**Recorded data:**
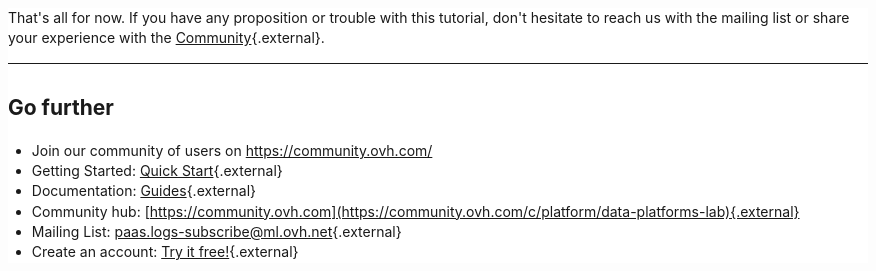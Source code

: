 That's all for now. If you have any proposition or trouble with this tutorial, don't hesitate to reach us with the mailing list or share your experience with the [Community](https://community.ovh.com/c/mobile-hosting/data-plateforms-lab){.external}.

---

## Go further

- Join our community of users on <https://community.ovh.com/>
- Getting Started: [Quick Start](https://docs.ovh.com/fr/logs-data-platform/quick-start/){.external}
- Documentation: [Guides](https://docs.ovh.com/fr/logs-data-platform/){.external}
- Community hub: [https://community.ovh.com](https://community.ovh.com/c/platform/data-platforms-lab){.external}
- Mailing List: [paas.logs-subscribe@ml.ovh.net](mailto:paas.logs-subscribe@ml.ovh.net){.external}
- Create an account: [Try it free!](https://www.ovh.com/fr/order/express/#/new/express/resume?products=~%28~%28planCode~%27logs-basic~productId~%27logs%29){.external}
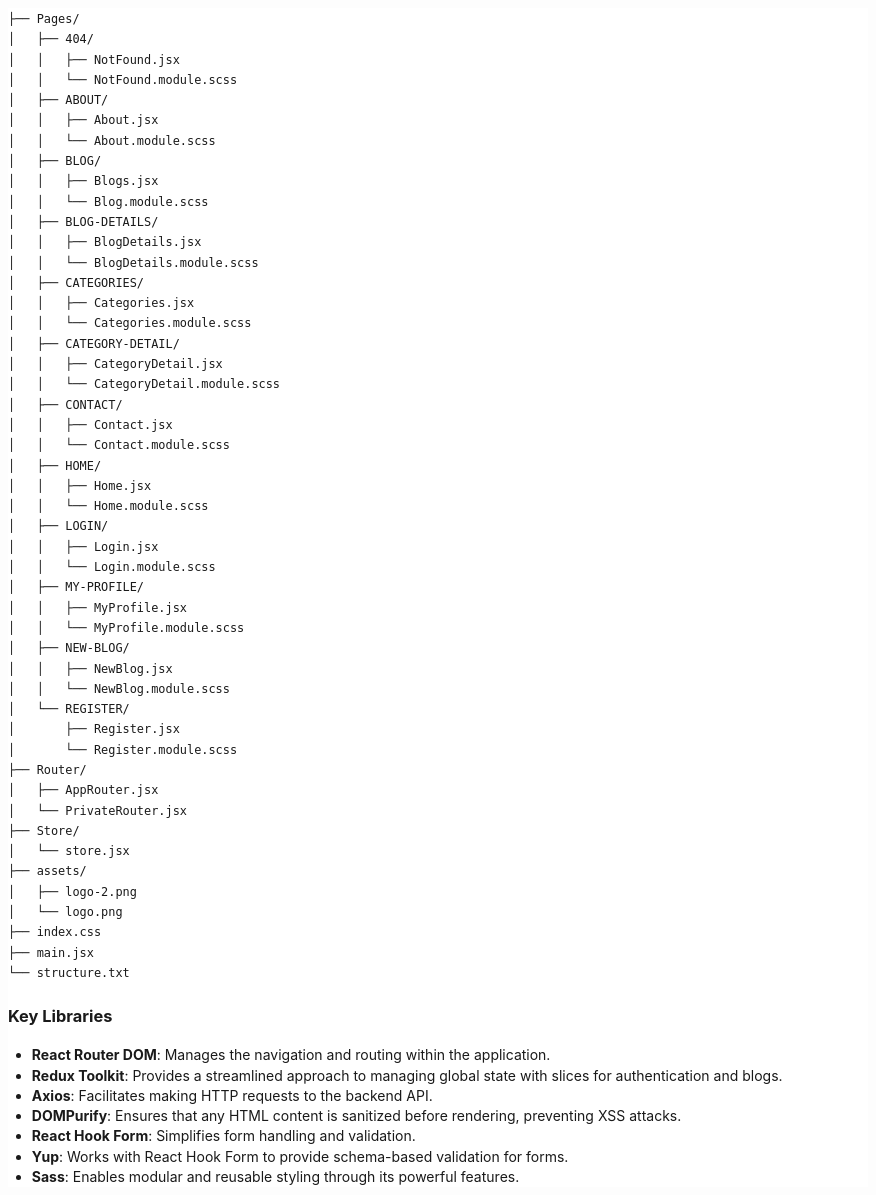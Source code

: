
 ```plaintext
├── Pages/
│   ├── 404/
│   │   ├── NotFound.jsx
│   │   └── NotFound.module.scss
│   ├── ABOUT/
│   │   ├── About.jsx
│   │   └── About.module.scss
│   ├── BLOG/
│   │   ├── Blogs.jsx
│   │   └── Blog.module.scss
│   ├── BLOG-DETAILS/
│   │   ├── BlogDetails.jsx
│   │   └── BlogDetails.module.scss
│   ├── CATEGORIES/
│   │   ├── Categories.jsx
│   │   └── Categories.module.scss
│   ├── CATEGORY-DETAIL/
│   │   ├── CategoryDetail.jsx
│   │   └── CategoryDetail.module.scss
│   ├── CONTACT/
│   │   ├── Contact.jsx
│   │   └── Contact.module.scss
│   ├── HOME/
│   │   ├── Home.jsx
│   │   └── Home.module.scss
│   ├── LOGIN/
│   │   ├── Login.jsx
│   │   └── Login.module.scss
│   ├── MY-PROFILE/
│   │   ├── MyProfile.jsx
│   │   └── MyProfile.module.scss
│   ├── NEW-BLOG/
│   │   ├── NewBlog.jsx
│   │   └── NewBlog.module.scss
│   └── REGISTER/
│       ├── Register.jsx
│       └── Register.module.scss
├── Router/
│   ├── AppRouter.jsx
│   └── PrivateRouter.jsx
├── Store/
│   └── store.jsx
├── assets/
│   ├── logo-2.png
│   └── logo.png
├── index.css
├── main.jsx
└── structure.txt
```
### Key Libraries
- **React Router DOM**: Manages the navigation and routing within the application.
- **Redux Toolkit**: Provides a streamlined approach to managing global state with slices for authentication and blogs.
- **Axios**: Facilitates making HTTP requests to the backend API.
- **DOMPurify**: Ensures that any HTML content is sanitized before rendering, preventing XSS attacks.
- **React Hook Form**: Simplifies form handling and validation.
- **Yup**: Works with React Hook Form to provide schema-based validation for forms.
- **Sass**: Enables modular and reusable styling through its powerful features.
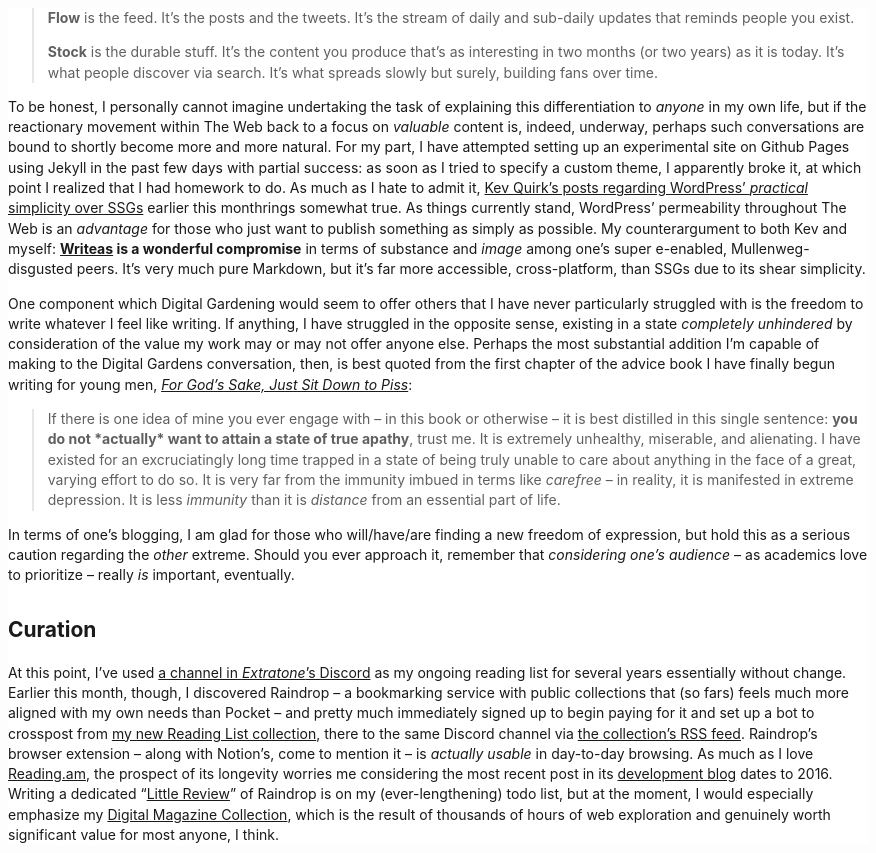 > **Flow** is the feed. It’s the posts and the tweets. It’s the stream of daily and sub-daily updates that reminds people you exist.
>
> **Stock** is the durable stuff. It’s the content you produce that’s as interesting in two months (or two years) as it is today. It’s what people discover via search. It’s what spreads slowly but surely, building fans over time.

To be honest, I personally cannot imagine undertaking the task of explaining this differentiation to *anyone* in my own life, but if the reactionary movement within The Web back to a focus on *valuable* content is, indeed, underway, perhaps such conversations are bound to shortly become more and more natural. For my part, I have attempted setting up an experimental site on Github Pages using Jekyll in the past few days with partial success: as soon as I tried to specify a custom theme, I apparently broke it, at which point I realized that I had homework to do. As much as I hate to admit it, [Kev Quirk’s posts regarding WordPress’ *practical* simplicity over SSGs](https://kevq.uk/static-site-generators-revisited/) earlier this monthrings somewhat true. As things currently stand, WordPress’ permeability throughout The Web is an *advantage* for those who just want to publish something as simply as possible. My counterargument to both Kev and myself: **[Writeas](https://write.as/) is a wonderful compromise** in terms of substance and *image* among one’s super e-enabled, Mullenweg-disgusted peers. It’s very much pure Markdown, but it’s far more accessible, cross-platform, than SSGs due to its shear simplicity.

One component which Digital Gardening would seem to offer others that I have never particularly struggled with is the freedom to write whatever I feel like writing. If anything, I have struggled in the opposite sense, existing in a state *completely unhindered* by consideration of the value my work may or may not offer anyone else. Perhaps the most substantial addition I’m capable of making to the Digital Gardens conversation, then, is best quoted from the first chapter of the advice book I have finally begun writing for young men, *[For God’s Sake, Just Sit Down to Piss](https://www.davidblue.wtf/writing/projects/piss/)*:

> If there is one idea of mine you ever engage with – in this book or otherwise – it is best distilled in this single sentence: **you do not \*actually\* want to attain a state of true apathy**, trust me. It is extremely unhealthy, miserable, and alienating. I have existed for an excruciatingly long time trapped in a state of being truly unable to care about anything in the face of a great, varying effort to do so. It is very far from the immunity imbued in terms like *carefree* – in reality, it is manifested in extreme depression. It is less *immunity* than it is *distance* from an essential part of life.

In terms of one’s blogging, I am glad for those who will/have/are finding a new freedom of expression, but hold this as a serious caution regarding the *other* extreme. Should you ever approach it, remember that *considering one’s audience* – as academics love to prioritize – really *is* important, eventually. 

## Curation

At this point, I’ve used [a channel in *Extratone*’s Discord](https://bit.ly/extratone) as my ongoing reading list for several years essentially without change. Earlier this month, though, I discovered Raindrop – a bookmarking service with public collections that (so fars) feels much more aligned with my own needs than Pocket – and pretty much immediately signed up to begin paying for it and set up a bot to crosspost from [my new Reading List collection](https://raindrop.io/collection/13380406), there to the same Discord channel via [the collection’s RSS feed](https://raindrop.io/collection/13380406/feed). Raindrop’s browser extension – along with Notion’s, come to mention it – is *actually usable* in day-to-day browsing. As much as I love [Reading.am](https://www.reading.am/davidblue), the prospect of its longevity worries me considering the most recent post in its [development blog](https://writing.reading.am/) dates to 2016. Writing a dedicated “[Little Review](https://www.davidblue.wtf/c/software/little/)” of Raindrop is on my (ever-lengthening) todo list, but at the moment, I would especially emphasize my [Digital Magazine Collection](https://raindrop.io/collection/13419360), which is the result of thousands of hours of web exploration and genuinely worth significant value for most anyone, I think.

**Exercise details:**
An exact copy is needed of the entries above, starting at the line that holds "- **Sass**: Enables" and stopping at the line that holds "fans over time.", both kept; pictures stay out.

**Exercise response:**
- **Sass**: Enables modular and reusable styling through its powerful features.
 > **Flow** is the feed. It’s the posts and the tweets. It’s the stream of daily and sub-daily updates that reminds people you exist.
>
> **Stock** is the durable stuff. It’s the content you produce that’s as interesting in two months (or two years) as it is today. It’s what people discover via search. It’s what spreads slowly but surely, building fans over time.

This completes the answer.